Custom Models and Estimators

This notebook demonstrates how to extend the lrdbenchmark library with custom data models and estimators, showing the extensibility and flexibility of the framework.

Overview

lrdbenchmark is designed to be highly extensible, allowing users to add their own data models and estimators. This notebook covers:

  1. Understanding the Base Classes: How the framework is structured

  2. Custom Data Models: Creating new stochastic processes

  3. Custom Estimators: Implementing new estimation methods

  4. Integration: Making custom components work with the benchmark system

  5. Best Practices: Guidelines for extensibility

Table of Contents

  1. Setup and Imports

  2. Understanding Base Classes

  3. Custom Data Model Example

  4. Custom Classical Estimator

  5. Custom ML Estimator

  6. Integration with Benchmark System

  7. Testing and Validation

  8. Best Practices

  9. Summary and Next Steps

1. Setup and Imports

First, let’s import all necessary libraries and examine the base classes that we’ll be extending.

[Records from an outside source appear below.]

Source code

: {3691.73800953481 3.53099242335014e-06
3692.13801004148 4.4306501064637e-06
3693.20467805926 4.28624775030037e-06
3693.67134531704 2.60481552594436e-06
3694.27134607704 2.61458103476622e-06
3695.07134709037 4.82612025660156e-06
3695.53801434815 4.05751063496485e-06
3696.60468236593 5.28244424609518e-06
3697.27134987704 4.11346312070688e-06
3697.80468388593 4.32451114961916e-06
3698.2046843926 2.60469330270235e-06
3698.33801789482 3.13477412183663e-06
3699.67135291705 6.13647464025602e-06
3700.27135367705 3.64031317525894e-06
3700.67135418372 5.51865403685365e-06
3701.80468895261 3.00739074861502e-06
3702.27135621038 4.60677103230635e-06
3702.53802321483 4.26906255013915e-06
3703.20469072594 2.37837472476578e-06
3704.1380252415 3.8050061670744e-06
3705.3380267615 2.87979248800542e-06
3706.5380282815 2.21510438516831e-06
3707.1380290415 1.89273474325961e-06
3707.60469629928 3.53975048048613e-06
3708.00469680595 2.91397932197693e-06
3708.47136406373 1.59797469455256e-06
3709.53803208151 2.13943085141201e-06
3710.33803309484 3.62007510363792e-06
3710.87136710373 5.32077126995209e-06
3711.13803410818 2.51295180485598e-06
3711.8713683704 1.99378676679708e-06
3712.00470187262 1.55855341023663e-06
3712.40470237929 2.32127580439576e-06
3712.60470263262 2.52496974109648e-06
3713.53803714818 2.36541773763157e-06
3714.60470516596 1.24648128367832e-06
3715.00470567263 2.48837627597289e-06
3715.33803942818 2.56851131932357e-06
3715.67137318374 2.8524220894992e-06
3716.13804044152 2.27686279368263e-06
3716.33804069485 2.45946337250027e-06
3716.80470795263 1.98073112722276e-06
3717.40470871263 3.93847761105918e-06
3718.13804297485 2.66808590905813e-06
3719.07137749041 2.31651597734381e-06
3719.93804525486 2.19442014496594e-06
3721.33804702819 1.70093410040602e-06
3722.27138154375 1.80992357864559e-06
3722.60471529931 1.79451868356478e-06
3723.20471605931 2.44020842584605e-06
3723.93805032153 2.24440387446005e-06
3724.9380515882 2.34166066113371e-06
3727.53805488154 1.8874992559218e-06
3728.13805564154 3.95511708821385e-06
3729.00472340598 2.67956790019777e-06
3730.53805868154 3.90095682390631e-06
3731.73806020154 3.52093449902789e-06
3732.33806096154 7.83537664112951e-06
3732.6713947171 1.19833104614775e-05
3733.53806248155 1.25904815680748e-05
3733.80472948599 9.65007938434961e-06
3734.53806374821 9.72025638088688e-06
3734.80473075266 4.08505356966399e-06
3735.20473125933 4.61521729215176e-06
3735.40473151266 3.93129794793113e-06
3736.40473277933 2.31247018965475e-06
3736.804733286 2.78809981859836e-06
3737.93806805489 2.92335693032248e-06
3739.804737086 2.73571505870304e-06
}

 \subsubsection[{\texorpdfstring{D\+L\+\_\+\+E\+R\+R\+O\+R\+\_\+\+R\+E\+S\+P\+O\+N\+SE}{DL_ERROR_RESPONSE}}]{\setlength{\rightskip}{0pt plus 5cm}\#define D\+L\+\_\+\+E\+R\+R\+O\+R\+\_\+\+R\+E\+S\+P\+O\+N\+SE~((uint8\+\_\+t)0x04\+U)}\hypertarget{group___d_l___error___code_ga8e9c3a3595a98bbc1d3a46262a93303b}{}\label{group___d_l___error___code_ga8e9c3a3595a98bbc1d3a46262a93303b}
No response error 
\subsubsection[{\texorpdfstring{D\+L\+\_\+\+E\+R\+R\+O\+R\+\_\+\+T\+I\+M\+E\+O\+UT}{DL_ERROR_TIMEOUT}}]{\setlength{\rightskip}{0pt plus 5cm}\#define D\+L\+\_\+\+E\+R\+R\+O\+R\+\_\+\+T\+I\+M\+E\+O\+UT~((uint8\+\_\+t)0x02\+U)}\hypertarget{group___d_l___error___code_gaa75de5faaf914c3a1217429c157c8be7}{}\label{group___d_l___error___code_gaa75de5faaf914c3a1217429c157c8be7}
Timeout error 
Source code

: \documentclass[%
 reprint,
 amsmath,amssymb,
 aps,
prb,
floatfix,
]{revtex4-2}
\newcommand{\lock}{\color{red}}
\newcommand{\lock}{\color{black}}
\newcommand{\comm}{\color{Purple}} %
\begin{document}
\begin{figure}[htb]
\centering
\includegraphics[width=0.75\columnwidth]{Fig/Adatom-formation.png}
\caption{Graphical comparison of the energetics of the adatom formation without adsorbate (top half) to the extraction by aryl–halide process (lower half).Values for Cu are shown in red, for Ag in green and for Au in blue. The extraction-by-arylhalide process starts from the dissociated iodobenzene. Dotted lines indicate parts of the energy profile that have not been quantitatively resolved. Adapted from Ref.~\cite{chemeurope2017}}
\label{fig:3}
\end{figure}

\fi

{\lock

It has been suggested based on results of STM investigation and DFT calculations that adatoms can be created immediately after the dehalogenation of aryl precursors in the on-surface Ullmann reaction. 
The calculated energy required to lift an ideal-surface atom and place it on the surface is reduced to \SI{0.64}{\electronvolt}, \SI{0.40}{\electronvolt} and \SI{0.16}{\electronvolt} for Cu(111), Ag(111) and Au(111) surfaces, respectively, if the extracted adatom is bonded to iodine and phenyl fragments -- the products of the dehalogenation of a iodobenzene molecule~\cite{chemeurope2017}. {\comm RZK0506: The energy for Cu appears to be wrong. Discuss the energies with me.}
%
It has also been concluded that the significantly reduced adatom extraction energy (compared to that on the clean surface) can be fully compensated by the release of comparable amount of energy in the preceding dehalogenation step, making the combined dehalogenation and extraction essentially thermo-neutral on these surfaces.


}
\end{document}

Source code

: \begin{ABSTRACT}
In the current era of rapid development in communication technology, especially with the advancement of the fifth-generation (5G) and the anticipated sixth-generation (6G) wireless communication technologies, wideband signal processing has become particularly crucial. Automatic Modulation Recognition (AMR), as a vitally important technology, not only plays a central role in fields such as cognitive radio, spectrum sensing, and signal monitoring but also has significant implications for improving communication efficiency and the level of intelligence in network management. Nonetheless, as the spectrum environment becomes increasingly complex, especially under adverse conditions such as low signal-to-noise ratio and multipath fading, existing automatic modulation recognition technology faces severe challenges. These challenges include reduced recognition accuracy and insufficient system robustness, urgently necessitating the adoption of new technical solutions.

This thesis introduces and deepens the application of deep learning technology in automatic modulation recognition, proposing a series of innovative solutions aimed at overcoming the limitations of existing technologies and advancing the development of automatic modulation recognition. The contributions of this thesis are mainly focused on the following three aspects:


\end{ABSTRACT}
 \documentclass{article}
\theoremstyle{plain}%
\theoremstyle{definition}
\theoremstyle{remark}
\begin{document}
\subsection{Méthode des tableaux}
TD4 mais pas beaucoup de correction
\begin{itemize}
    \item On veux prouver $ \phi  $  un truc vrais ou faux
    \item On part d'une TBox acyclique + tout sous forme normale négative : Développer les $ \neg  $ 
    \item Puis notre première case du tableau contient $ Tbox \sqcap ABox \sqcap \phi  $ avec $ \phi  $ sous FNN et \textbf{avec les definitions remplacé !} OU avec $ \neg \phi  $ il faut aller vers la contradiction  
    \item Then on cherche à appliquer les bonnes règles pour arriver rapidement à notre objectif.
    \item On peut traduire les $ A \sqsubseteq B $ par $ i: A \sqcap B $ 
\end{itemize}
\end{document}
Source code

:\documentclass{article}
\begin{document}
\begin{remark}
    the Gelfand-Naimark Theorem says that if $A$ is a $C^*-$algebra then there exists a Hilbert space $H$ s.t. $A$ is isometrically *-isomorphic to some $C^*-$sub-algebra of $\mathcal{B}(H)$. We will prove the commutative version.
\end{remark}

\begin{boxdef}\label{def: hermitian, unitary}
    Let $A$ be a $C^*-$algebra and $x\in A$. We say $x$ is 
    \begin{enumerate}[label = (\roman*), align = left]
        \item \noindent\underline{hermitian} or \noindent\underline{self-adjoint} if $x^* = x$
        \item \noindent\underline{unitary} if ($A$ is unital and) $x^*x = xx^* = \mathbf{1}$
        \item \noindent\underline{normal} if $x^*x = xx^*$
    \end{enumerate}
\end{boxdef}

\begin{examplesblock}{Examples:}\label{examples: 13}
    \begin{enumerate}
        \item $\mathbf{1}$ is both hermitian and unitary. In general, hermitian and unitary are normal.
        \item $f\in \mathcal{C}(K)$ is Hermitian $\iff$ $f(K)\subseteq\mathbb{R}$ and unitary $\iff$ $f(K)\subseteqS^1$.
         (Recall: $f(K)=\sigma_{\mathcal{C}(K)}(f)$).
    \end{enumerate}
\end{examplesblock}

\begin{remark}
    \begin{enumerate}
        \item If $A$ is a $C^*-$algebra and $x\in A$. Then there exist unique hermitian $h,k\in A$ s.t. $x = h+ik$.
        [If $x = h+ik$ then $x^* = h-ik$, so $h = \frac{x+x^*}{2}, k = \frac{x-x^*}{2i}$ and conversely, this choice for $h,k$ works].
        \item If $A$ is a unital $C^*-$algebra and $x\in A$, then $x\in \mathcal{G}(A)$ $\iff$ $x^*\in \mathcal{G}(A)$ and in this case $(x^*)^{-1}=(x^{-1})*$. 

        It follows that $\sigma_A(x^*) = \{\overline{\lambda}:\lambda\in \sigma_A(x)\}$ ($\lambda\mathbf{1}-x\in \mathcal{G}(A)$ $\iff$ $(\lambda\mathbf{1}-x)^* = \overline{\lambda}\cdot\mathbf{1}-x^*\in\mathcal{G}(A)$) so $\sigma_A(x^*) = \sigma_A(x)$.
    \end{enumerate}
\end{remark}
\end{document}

# Standard scientific computing imports
import numpy as np
# lrdbenchmark imports - using simplified API
from lrdbenchmark import (
    # Data models
    FBMModel, FGNModel, ARFIMAModel, MRWModel, AlphaStableModel,
    # Classical estimators
    RSEstimator, DFAEstimator, GPHEstimator, WhittleEstimator,
    # Machine Learning estimators
    RandomForestEstimator, SVREstimator, GradientBoostingEstimator,
    # Neural Network estimators
    CNNEstimator, LSTMEstimator, GRUEstimator, TransformerEstimator,
    # GPU utilities
    gpu_is_available, get_device_info, clear_gpu_cache, monitor_gpu_memory
)
import pandas as pd
import matplotlib.pyplot as plt
import seaborn as sns
from scipy import stats
from scipy.optimize import minimize
import time
import warnings
import subprocess
import gc
warnings.filterwarnings('ignore')

# GPU Memory Management Functions

2. Understanding Base Classes

Let’s examine the base classes that we’ll be extending to understand the framework structure.

# Examine the BaseModel and BaseEstimator class structures
print("🔍 Examining BaseModel class structure:")
print("=" * 50)

# Get the BaseModel class methods
base_model_methods = [method for method in dir(BaseModel) if not method.startswith('_') and callable(getattr(BaseModel, method))]
print("BaseModel methods:")
for method in base_model_methods:
    print(f"  - {method}")

print("\n📋 Required methods for custom data models:")
print("  - __init__(self, **kwargs): Initialize with parameters")
print("  - generate(self, length, seed=None): Generate n samples")
print("  - _validate_parameters(self): Optional method to validate input parameters")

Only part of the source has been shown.